Les prisonniers s'automutilent de plus en plus dans les établissements fédéraux et le gouvernement ne sait pas pourquoi.

C'est l'une des conclusions d'une étude interne menée pendant deux ans et demi qui doit être rendue publique au printemps.

Le nombre de ces incidents aurait explosé depuis cinq ans, selon d'autres documents remis récemment au Parlement en réponse à des questions posées par une députée néo-démocrate.

À l'échelle canadienne, les incidents d'automutilation sont passés de 45 en 2005-2006 à 277 en 2009-2010. Le problème est particulièrement aigu chez les femmes de la région des Prairies: en 2009-2010, Service correctionnel Canada (SCC) a recensé 125 cas. Le Québec n'est pas en reste: des 671 cas recensés en tout au pays depuis 5 ans, 162 incidents ont eu lieu dans la province. En 2008-2009, il y avait 315 femmes et 4596 hommes détenus dans les établissements fédéraux.

«Je ne suis pas étonnée de voir que les chiffres augmentent, mais je suis étonnée de voir qu'ils augmentent autant», a dit Kim Pate, directrice générale de l'Association canadienne des sociétés Elizabeth-Fry, qui défend les droits des prisonnières.

La criminologue Jennifer Kilty lance toutefois une mise en garde contre une interprétation trop hâtive de ces données, dont la fiabilité n'est pas prouvée, dit-elle.

Surtout les femmes

À Ottawa, SCC a jugé le problème suffisamment sérieux pour envoyer une longue note d'information au ministre de la Sécurité publique, Vic Toews, il y a moins d'un an.

Les femmes sont beaucoup plus à risque que les hommes et le nombre d'incidents est «disproportionnellement élevé chez les délinquants autochtones», indique cette note obtenue par La Presse en vertu de la Loi sur l'accès à l'information.

Des détenus se coupent, se cognent la tête sur les murs, se brûlent, s'insèrent des objets ou absorbent des produits chimiques, dit le document. «La littérature actuelle suggère que l'automutilation est souvent le résultat d'individus qui tentent d'équilibrer leurs émotions pour éviter le suicide», peut-on lire.

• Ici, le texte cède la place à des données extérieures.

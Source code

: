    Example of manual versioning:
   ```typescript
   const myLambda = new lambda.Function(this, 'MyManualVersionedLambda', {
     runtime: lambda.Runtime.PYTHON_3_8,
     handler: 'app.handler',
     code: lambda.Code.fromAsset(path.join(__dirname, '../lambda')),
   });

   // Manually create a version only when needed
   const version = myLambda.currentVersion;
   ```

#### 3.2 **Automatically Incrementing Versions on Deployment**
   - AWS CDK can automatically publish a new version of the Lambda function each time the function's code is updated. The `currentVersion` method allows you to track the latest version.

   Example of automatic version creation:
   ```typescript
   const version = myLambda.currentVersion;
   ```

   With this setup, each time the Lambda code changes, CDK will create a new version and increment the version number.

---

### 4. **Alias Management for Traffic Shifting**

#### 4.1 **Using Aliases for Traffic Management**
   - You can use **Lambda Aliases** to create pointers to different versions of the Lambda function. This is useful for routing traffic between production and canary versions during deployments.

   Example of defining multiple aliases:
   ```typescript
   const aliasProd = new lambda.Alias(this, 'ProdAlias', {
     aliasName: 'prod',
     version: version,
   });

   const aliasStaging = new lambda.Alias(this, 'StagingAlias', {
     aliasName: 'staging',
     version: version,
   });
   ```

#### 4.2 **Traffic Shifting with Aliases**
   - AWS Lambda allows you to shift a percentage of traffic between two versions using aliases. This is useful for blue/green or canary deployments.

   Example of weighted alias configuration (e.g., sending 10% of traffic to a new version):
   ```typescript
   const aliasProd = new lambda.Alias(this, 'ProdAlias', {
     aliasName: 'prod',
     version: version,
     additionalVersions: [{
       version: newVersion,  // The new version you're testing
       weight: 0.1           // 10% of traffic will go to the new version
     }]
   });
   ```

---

Problèmes de santé mentale

Ce constat survient au moment où de plus en plus de prisonniers - particulièrement des femmes - souffrent de problèmes de santé mentale. Or, en septembre, l'enquêteur correctionnel du Canada a dit craindre que le nombre croissant de prisonniers envoyés dans les établissements fédéraux en raison du durcissement de la justice criminelle par le gouvernement Harper mine la capacité des gardiens de gérer ces cas complexes.

Devant l'ampleur du problème, le gouvernement en est déjà à réviser sa «stratégie nationale pour répondre aux besoins des détenus qui s'automutilent», pourtant mise sur pied il y a à peine deux ans. Cette stratégie prévoit des interventions mieux ciblées et de la recherche. On tente notamment de savoir si le phénomène est «contagieux», dit la note au ministre.

Des projets pilotes ont aussi été lancés, et un conseil consultatif mixte tente de trouver des solutions.

En isolement

La criminologue Jennifer Kilty espère que ces efforts déboucheront sur une approche plus centrée sur les besoins des détenues.

Elle souhaite aussi que SCC cesse de mettre en isolement préventif les détenus qui s'automutilent, une méthode employée pour des raisons de surveillance et de sécurité, affirme le Service.

«Que ce soit disciplinaire ou administratif, dit la professeure, les détenus sont quand même isolés du reste de la population. Ils ne vont pas à leurs programmes. Ils sont quand même mis à nu et en cellule 23 heures par jour.» Cela équivaut à une punition, conclut-elle.